Beautiful Binary Search in D

Alex Muscar

February 18, 2023

February 28, 2023: @tgehr posted a zero-based version of the algorithm. They also pointed out that my original code passed the static arrays by value. I’ve updated the code in the post to use ref for the array parameters as well as D’s exponentiation operator, ^^. @tgehr’s version also returns the first postiion of the element if there are multiple instances, while the one in this post returns the last one. Thanks for the suggestions!

February 18, 2023: @schveiguy pointed out that the initial approach to determining the static array size was overly complicated. I’ve updated the code to incorporate their suggestion. Thanks!

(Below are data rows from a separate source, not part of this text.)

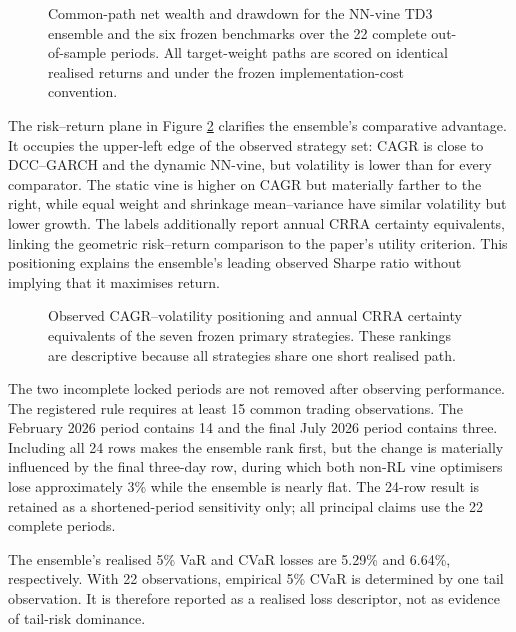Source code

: \begin{figure}[tbp]
\centering

\caption{Common-path net wealth and drawdown for the NN-vine TD3 ensemble and the six frozen benchmarks over the 22 complete out-of-sample periods. All target-weight paths are scored on identical realised returns and under the frozen implementation-cost convention.}
\label{fig:oos-wealth-drawdown}
\end{figure}

The risk--return plane in Figure \ref{fig:primary_risk_return} clarifies the ensemble's comparative advantage. It occupies the upper-left edge of the observed strategy set: CAGR is close to DCC--GARCH and the dynamic NN-vine, but volatility is lower than for every comparator. The static vine is higher on CAGR but materially farther to the right, while equal weight and shrinkage mean--variance have similar volatility but lower growth. The labels additionally report annual CRRA certainty equivalents, linking the geometric risk--return comparison to the paper's utility criterion. This positioning explains the ensemble's leading observed Sharpe ratio without implying that it maximises return.

\begin{figure}[htbp]
\centering

\caption{Observed CAGR--volatility positioning and annual CRRA certainty equivalents of the seven frozen primary strategies. These rankings are descriptive because all strategies share one short realised path.}
\label{fig:primary_risk_return}
\end{figure}

The two incomplete locked periods are not removed after observing performance. The registered rule requires at least 15 common trading observations. The February 2026 period contains 14 and the final July 2026 period contains three. Including all 24 rows makes the ensemble rank first, but the change is materially influenced by the final three-day row, during which both non-RL vine optimisers lose approximately 3\% while the ensemble is nearly flat. The 24-row result is retained as a shortened-period sensitivity only; all principal claims use the 22 complete periods.

The ensemble's realised 5\% VaR and CVaR losses are 5.29\% and 6.64\%, respectively. With 22 observations, empirical 5\% CVaR is determined by one tail observation. It is therefore reported as a realised loss descriptor, not as evidence of tail-risk dominance.

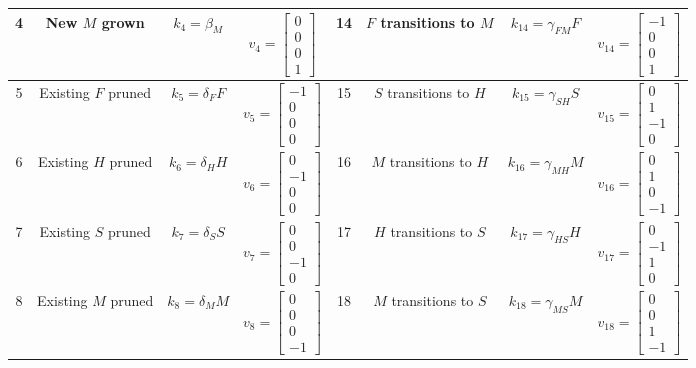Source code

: \documentclass[11pt,letterpaper, onecolumn]{exam}
\begin{document}
\begin{table}[h!]
{\begin{tabular}{|c|c|c|c||c|c|c|c|}
\hline
4 & New $M$ grown & $k_4=\beta_M$ & $v_4=\begin{bmatrix}0\\0\\0\\1\end{bmatrix}$ & 14 & $F$ transitions to $M$ & $k_{14}=\gamma_{FM}F$ & $v_{14}=\begin{bmatrix}-1\\0\\0\\1\end{bmatrix}$\\
\hline
5 & Existing $F$ pruned & $k_5=\delta_FF$ & $v_5=\begin{bmatrix}-1\\0\\0\\0\end{bmatrix}$ & 15 & $S$ transitions to $H$ & $k_{15}=\gamma_{SH}S$ & $v_{15}=\begin{bmatrix}0\\1\\-1\\0\end{bmatrix}$\\
\hline
6 & Existing $H$ pruned & $k_6=\delta_HH$ & $v_6=\begin{bmatrix}0\\-1\\0\\0\end{bmatrix}$ & 16 & $M$ transitions to $H$ & $k_{16}=\gamma_{MH}M$ & $v_{16}=\begin{bmatrix}0\\1\\0\\-1\end{bmatrix}$\\
\hline
7 & Existing $S$ pruned & $k_7=\delta_SS$ & $v_7=\begin{bmatrix}0\\0\\-1\\0\end{bmatrix}$ & 17 & $H$ transitions to $S$ & $k_{17}=\gamma_{HS}H$ & $v_{17}=\begin{bmatrix}0\\-1\\1\\0\end{bmatrix}$\\
\hline
8 & Existing $M$ pruned & $k_8=\delta_MM$ & $v_8=\begin{bmatrix}0\\0\\0\\-1\end{bmatrix}$ & 18 & $M$ transitions to $S$ & $k_{18}=\gamma_{MS}M$ & $v_{18}=\begin{bmatrix}0\\0\\1\\-1\end{bmatrix}$\\

\end{tabular}}
\end{table}
\end{document}
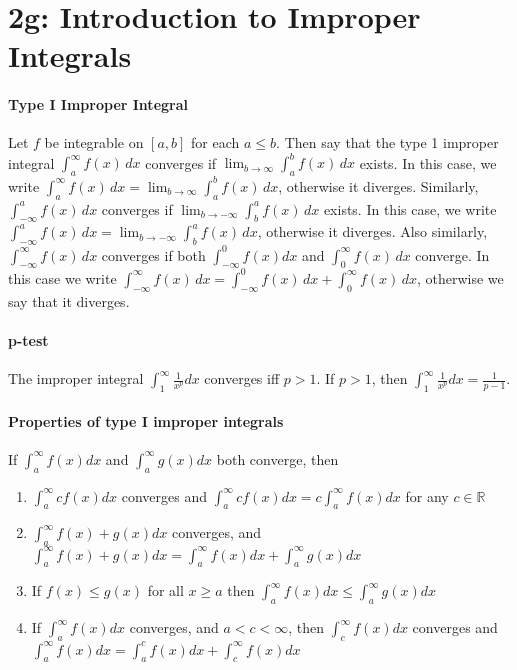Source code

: \documentclass[10pt,letter]{article}
\begin{document}
\section*{2g: Introduction to Improper Integrals}
\paragraph{Type I Improper Integral}
Let $f$ be integrable on $[a,b]$ for each $a\leq b$. Then say that the type 1 improper integral $\int_a^\infty f(x)\,dx$ converges if $\lim_{b\rightarrow\infty}\int_a^bf(x)\,dx$ exists. In this case, we write $\int_a^\infty f(x)\,dx=\lim_{b\rightarrow\infty}\int_a^bf(x)\,dx$, otherwise it diverges. Similarly, $\int_{-\infty}^a f(x)\,dx$ converges if $\lim_{b\rightarrow-\infty}\int_b^af(x)\,dx$ exists. In this case, we write $\int_{-\infty}^a f(x)\,dx=\lim_{b\rightarrow-\infty}\int_b^af(x)\,dx$, otherwise it diverges. Also similarly, $\int_{-\infty}^\infty f(x)\,dx$ converges if both $\int_{-\infty}^0f(x)dx$ and $\int_0^\infty f(x)\,dx$ converge. In this case we write $\int_{-\infty}^\infty f(x)\,dx=\int_{-\infty}^0f(x)\,dx+\int_0^\infty f(x)\,dx$, otherwise we say that it diverges. 

\paragraph{p-test}
The improper integral $\int_1^\infty\frac{1}{x^p}dx$ converges iff $p>1$. If $p>1$, then $\int_1^\infty\frac{1}{x^p}dx=\frac{1}{p-1}$.

\paragraph{Properties of type I improper integrals} If $\int_a^\infty f(x)dx$ and $\int_a^\infty g(x)dx$ both converge, then \begin{enumerate}
    \item $\int_a^\infty cf(x)dx$ converges and $\int_a^\infty cf(x)dx=c\int_a^\infty f(x)dx$ for any $c\in\mathbb{R}$ 
    \item $\int_a^\infty f(x)+g(x)dx$ converges, and $\int_a^\infty f(x)+g(x)dx = \int_a^\infty f(x)dx + \int_a^\infty g(x)dx$ 
    \item If $f(x)\leq g(x)$ for all $x\geq a$ then $\int_a^\infty f(x)dx \leq \int_a^\infty g(x)dx$ 
    \item If $\int_a^\infty f(x)dx$ converges, and $a<c<\infty$, then $\int_c^\infty f(x)dx$ converges and $\int_a^\infty f(x)dx = \int_a^cf(x)dx + \int_c^\infty f(x)dx$
\end{enumerate}
\end{document}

Recently, while I was reading “Writing Efficient Programs”, I came across a beautiful variation of binary search and its implementation. In this post I’ll be using D’s metaprogramming capabilities to implement a generic version of the algorithm.

For the rest of the post I’m going to assume you’re familiar with binary search, and its most common implementation–the bisection method using two pointers.

A beautiful algorithm

There are many ways to implement a binary search. The most common is probably using a “bisection search”, where we track the subintervals using two pointers, one moving from left to right, the other from right to left.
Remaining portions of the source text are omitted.